== Input material ==

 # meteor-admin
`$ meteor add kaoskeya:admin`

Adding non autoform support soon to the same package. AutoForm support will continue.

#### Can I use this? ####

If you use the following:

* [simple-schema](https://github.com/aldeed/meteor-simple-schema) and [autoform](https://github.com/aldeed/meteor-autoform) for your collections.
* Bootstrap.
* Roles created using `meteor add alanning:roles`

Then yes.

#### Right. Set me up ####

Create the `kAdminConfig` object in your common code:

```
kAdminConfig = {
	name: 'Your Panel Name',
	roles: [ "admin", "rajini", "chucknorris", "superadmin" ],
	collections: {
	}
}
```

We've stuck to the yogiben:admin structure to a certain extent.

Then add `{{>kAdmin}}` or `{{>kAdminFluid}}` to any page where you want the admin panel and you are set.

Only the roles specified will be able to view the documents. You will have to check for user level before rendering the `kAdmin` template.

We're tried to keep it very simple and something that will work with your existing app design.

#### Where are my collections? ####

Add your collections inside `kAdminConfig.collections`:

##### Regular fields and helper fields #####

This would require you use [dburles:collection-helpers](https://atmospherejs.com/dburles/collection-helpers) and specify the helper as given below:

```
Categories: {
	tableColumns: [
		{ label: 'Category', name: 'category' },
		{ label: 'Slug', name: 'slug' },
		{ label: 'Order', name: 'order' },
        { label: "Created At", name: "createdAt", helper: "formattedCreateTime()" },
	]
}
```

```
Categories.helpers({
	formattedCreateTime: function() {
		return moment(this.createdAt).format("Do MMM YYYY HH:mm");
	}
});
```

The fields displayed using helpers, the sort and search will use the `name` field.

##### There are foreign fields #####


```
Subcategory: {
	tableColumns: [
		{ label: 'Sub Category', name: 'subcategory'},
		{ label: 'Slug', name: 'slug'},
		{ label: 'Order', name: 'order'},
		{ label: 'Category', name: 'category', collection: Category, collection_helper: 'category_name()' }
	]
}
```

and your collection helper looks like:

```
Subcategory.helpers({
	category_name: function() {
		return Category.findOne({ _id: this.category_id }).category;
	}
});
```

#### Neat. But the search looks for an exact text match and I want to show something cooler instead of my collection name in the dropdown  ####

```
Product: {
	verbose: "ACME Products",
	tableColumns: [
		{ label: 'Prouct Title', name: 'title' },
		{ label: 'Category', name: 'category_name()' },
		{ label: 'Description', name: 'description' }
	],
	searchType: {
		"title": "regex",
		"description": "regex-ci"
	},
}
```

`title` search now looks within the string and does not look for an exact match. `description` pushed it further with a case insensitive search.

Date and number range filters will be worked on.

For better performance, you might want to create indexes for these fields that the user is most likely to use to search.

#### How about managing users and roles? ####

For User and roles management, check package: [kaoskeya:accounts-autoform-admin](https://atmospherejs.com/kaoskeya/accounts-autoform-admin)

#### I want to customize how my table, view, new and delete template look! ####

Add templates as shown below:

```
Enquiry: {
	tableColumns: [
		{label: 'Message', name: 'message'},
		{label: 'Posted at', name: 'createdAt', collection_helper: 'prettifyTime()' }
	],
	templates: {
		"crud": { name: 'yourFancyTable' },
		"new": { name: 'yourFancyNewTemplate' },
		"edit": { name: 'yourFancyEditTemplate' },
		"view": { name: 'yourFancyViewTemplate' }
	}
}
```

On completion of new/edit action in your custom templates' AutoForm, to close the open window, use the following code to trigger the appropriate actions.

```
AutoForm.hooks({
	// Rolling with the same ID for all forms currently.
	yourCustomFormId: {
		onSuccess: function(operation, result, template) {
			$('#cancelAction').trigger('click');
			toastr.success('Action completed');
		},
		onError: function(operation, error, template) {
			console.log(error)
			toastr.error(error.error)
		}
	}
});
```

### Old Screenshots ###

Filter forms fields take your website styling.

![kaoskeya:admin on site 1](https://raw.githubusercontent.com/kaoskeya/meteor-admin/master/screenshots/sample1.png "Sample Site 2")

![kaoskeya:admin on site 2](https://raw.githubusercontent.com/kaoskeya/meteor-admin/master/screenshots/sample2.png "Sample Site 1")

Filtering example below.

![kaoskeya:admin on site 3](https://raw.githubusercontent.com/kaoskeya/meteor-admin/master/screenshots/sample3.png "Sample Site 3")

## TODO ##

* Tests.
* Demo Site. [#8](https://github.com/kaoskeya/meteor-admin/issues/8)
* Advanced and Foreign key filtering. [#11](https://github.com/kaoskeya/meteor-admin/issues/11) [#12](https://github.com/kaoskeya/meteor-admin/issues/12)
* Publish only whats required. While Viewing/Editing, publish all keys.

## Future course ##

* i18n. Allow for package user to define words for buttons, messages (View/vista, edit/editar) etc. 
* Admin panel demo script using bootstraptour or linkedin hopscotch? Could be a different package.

===

* **Exercise brief**
Your task is to extract all of the records exactly.

* **Exercise response**
 # meteor-admin
`$ meteor add kaoskeya:admin`

Adding non autoform support soon to the same package. AutoForm support will continue.

#### Can I use this? ####

If you use the following:

* [simple-schema](https://github.com/aldeed/meteor-simple-schema) and [autoform](https://github.com/aldeed/meteor-autoform) for your collections.
* Bootstrap.
* Roles created using `meteor add alanning:roles`

Then yes.

#### Right. Set me up ####

Create the `kAdminConfig` object in your common code:

```
kAdminConfig = {
	name: 'Your Panel Name',
	roles: [ "admin", "rajini", "chucknorris", "superadmin" ],
	collections: {
	}
}
```

We've stuck to the yogiben:admin structure to a certain extent.

Then add `{{>kAdmin}}` or `{{>kAdminFluid}}` to any page where you want the admin panel and you are set.

Only the roles specified will be able to view the documents. You will have to check for user level before rendering the `kAdmin` template.

We're tried to keep it very simple and something that will work with your existing app design.

#### Where are my collections? ####

Add your collections inside `kAdminConfig.collections`:

##### Regular fields and helper fields #####

This would require you use [dburles:collection-helpers](https://atmospherejs.com/dburles/collection-helpers) and specify the helper as given below:

```
Categories: {
	tableColumns: [
		{ label: 'Category', name: 'category' },
		{ label: 'Slug', name: 'slug' },
		{ label: 'Order', name: 'order' },
        { label: "Created At", name: "createdAt", helper: "formattedCreateTime()" },
	]
}
```

```
Categories.helpers({
	formattedCreateTime: function() {
		return moment(this.createdAt).format("Do MMM YYYY HH:mm");
	}
});
```

The fields displayed using helpers, the sort and search will use the `name` field.

##### There are foreign fields #####


```
Subcategory: {
	tableColumns: [
		{ label: 'Sub Category', name: 'subcategory'},
		{ label: 'Slug', name: 'slug'},
		{ label: 'Order', name: 'order'},
		{ label: 'Category', name: 'category', collection: Category, collection_helper: 'category_name()' }
	]
}
```

and your collection helper looks like:

```
Subcategory.helpers({
	category_name: function() {
		return Category.findOne({ _id: this.category_id }).category;
	}
});
```

#### Neat. But the search looks for an exact text match and I want to show something cooler instead of my collection name in the dropdown  ####

```
Product: {
	verbose: "ACME Products",
	tableColumns: [
		{ label: 'Prouct Title', name: 'title' },
		{ label: 'Category', name: 'category_name()' },
		{ label: 'Description', name: 'description' }
	],
	searchType: {
		"title": "regex",
		"description": "regex-ci"
	},
}
```

`title` search now looks within the string and does not look for an exact match. `description` pushed it further with a case insensitive search.

Date and number range filters will be worked on.

For better performance, you might want to create indexes for these fields that the user is most likely to use to search.

#### How about managing users and roles? ####

For User and roles management, check package: [kaoskeya:accounts-autoform-admin](https://atmospherejs.com/kaoskeya/accounts-autoform-admin)

#### I want to customize how my table, view, new and delete template look! ####

Add templates as shown below:

```
Enquiry: {
	tableColumns: [
		{label: 'Message', name: 'message'},
		{label: 'Posted at', name: 'createdAt', collection_helper: 'prettifyTime()' }
	],
	templates: {
		"crud": { name: 'yourFancyTable' },
		"new": { name: 'yourFancyNewTemplate' },
		"edit": { name: 'yourFancyEditTemplate' },
		"view": { name: 'yourFancyViewTemplate' }
	}
}
```

On completion of new/edit action in your custom templates' AutoForm, to close the open window, use the following code to trigger the appropriate actions.

```
AutoForm.hooks({
	// Rolling with the same ID for all forms currently.
	yourCustomFormId: {
		onSuccess: function(operation, result, template) {
			$('#cancelAction').trigger('click');
			toastr.success('Action completed');
		},
		onError: function(operation, error, template) {
			console.log(error)
			toastr.error(error.error)
		}
	}
});
```

### Old Screenshots ###

Filter forms fields take your website styling.

![kaoskeya:admin on site 1](https://raw.githubusercontent.com/kaoskeya/meteor-admin/master/screenshots/sample1.png "Sample Site 2")

![kaoskeya:admin on site 2](https://raw.githubusercontent.com/kaoskeya/meteor-admin/master/screenshots/sample2.png "Sample Site 1")

Filtering example below.

![kaoskeya:admin on site 3](https://raw.githubusercontent.com/kaoskeya/meteor-admin/master/screenshots/sample3.png "Sample Site 3")

## TODO ##

* Tests.
* Demo Site. [#8](https://github.com/kaoskeya/meteor-admin/issues/8)
* Advanced and Foreign key filtering. [#11](https://github.com/kaoskeya/meteor-admin/issues/11) [#12](https://github.com/kaoskeya/meteor-admin/issues/12)
* Publish only whats required. While Viewing/Editing, publish all keys.

## Future course ##

* i18n. Allow for package user to define words for buttons, messages (View/vista, edit/editar) etc. 
* Admin panel demo script using bootstraptour or linkedin hopscotch? Could be a different package.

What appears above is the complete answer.